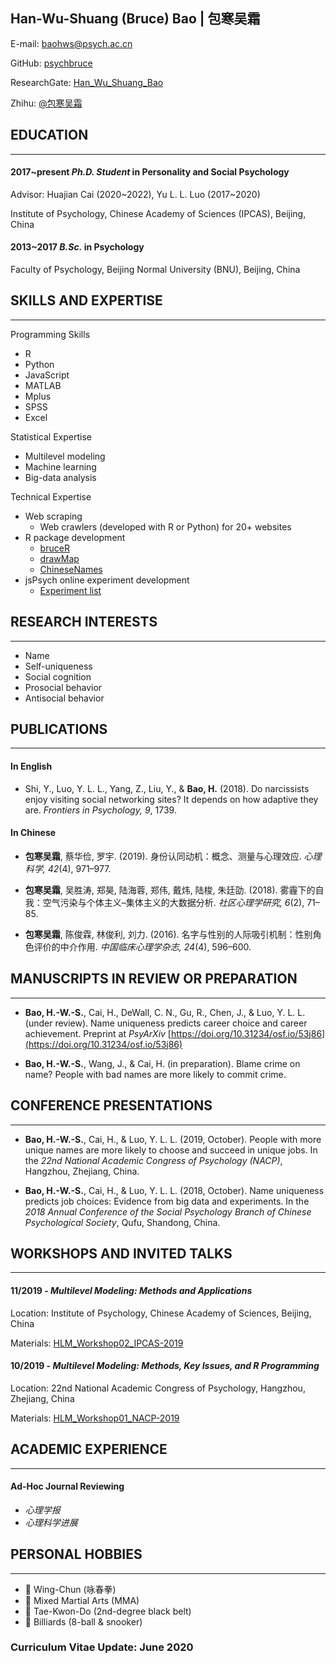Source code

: ## Han-Wu-Shuang (Bruce) Bao | 包寒吴霜

E-mail: [baohws@psych.ac.cn](mailto:baohws@psych.ac.cn)

GitHub: [psychbruce](https://github.com/psychbruce)

ResearchGate: [Han_Wu_Shuang_Bao](https://www.researchgate.net/profile/Han_Wu_Shuang_Bao)

Zhihu: [@包寒吴霜](https://www.zhihu.com/people/psychbruce/)


## EDUCATION

---

#### 2017~present **_Ph.D. Student_** in Personality and Social Psychology

Advisor: Huajian Cai (2020~2022), Yu L. L. Luo (2017~2020)

Institute of Psychology, Chinese Academy of Sciences (IPCAS), Beijing, China

#### 2013~2017 **_B.Sc._** in Psychology

Faculty of Psychology, Beijing Normal University (BNU), Beijing, China


## SKILLS AND EXPERTISE

---

Programming Skills
- R
- Python
- JavaScript
- MATLAB
- Mplus
- SPSS
- Excel

Statistical Expertise
- Multilevel modeling
- Machine learning
- Big-data analysis

Technical Expertise
- Web scraping
  + Web crawlers (developed with R or Python) for 20+ websites
- R package development
  + [bruceR](https://github.com/psychbruce/bruceR)
  + [drawMap](https://github.com/psychbruce/drawMap)
  + [ChineseNames](https://github.com/psychbruce/ChineseNames)
- jsPsych online experiment development
  + [Experiment list](https://github.com/psychbruce/jspsych)


## RESEARCH INTERESTS

---

- Name
- Self-uniqueness
- Social cognition
- Prosocial behavior
- Antisocial behavior


## PUBLICATIONS

---

#### In English

- Shi, Y., Luo, Y. L. L., Yang, Z., Liu, Y., & **Bao, H.** (2018). Do narcissists enjoy visiting social networking sites? It depends on how adaptive they are. *Frontiers in Psychology, 9*, 1739.

#### In Chinese

- **包寒吴霜**, 蔡华俭, 罗宇. (2019). 身份认同动机：概念、测量与心理效应. *心理科学, 42*(4), 971–977.

- **包寒吴霜**, 吴胜涛, 郑昊, 陆海蓉, 郑伟, 戴炜, 陆梭, 朱廷劭. (2018). 雾霾下的自我：空气污染与个体主义–集体主义的大数据分析. *社区心理学研究, 6*(2), 71–85.

- **包寒吴霜**, 陈俊霖, 林俊利, 刘力. (2016). 名字与性别的人际吸引机制：性别角色评价的中介作用. *中国临床心理学杂志, 24*(4), 596–600.


## MANUSCRIPTS IN REVIEW OR PREPARATION

---

- **Bao, H.-W.-S.**, Cai, H., DeWall, C. N., Gu, R., Chen, J., & Luo, Y. L. L. (under review). Name uniqueness predicts career choice and career achievement. Preprint at *PsyArXiv* [https://doi.org/10.31234/osf.io/53j86](https://doi.org/10.31234/osf.io/53j86)

- **Bao, H.-W.-S.**, Wang, J., & Cai, H. (in preparation). Blame crime on name? People with bad names are more likely to commit crime.


## CONFERENCE PRESENTATIONS

---

- **Bao, H.-W.-S.**, Cai, H., & Luo, Y. L. L. (2019, October). People with more unique names are more likely to choose and succeed in unique jobs. In the *22nd National Academic Congress of Psychology (NACP)*, Hangzhou, Zhejiang, China.

- **Bao, H.-W.-S.**, Cai, H., & Luo, Y. L. L. (2018, October). Name uniqueness predicts job choices: Evidence from big data and experiments. In the *2018 Annual Conference of the Social Psychology Branch of Chinese Psychological Society*, Qufu, Shandong, China.


## WORKSHOPS AND INVITED TALKS

---

#### 11/2019 - **_Multilevel Modeling: Methods and Applications_**

Location: Institute of Psychology, Chinese Academy of Sciences, Beijing, China

Materials: [HLM_Workshop02_IPCAS-2019](https://github.com/psychbruce/stats/tree/master/HLM_Workshop02_IPCAS-2019)

#### 10/2019 - **_Multilevel Modeling: Methods, Key Issues, and R Programming_**

Location: 22nd National Academic Congress of Psychology, Hangzhou, Zhejiang, China

Materials: [HLM_Workshop01_NACP-2019](https://github.com/psychbruce/stats/tree/master/HLM_Workshop01_NACP-2019)


## ACADEMIC EXPERIENCE

---

#### Ad-Hoc Journal Reviewing

- *心理学报*
- *心理科学进展*


## PERSONAL HOBBIES

---

- 👊 Wing-Chun (咏春拳)
- 🥊 Mixed Martial Arts (MMA)
- 🥋 Tae-Kwon-Do (2nd-degree black belt)
- 🎱 Billiards (8-ball & snooker)


### Curriculum Vitae Update: June 2020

▶ _Task objective_:
Pull every line containing "Location" out of the entries.

▶ _Answer section_:
Location: Institute of Psychology, Chinese Academy of Sciences, Beijing, China
Location: 22nd National Academic Congress of Psychology, Hangzhou, Zhejiang, China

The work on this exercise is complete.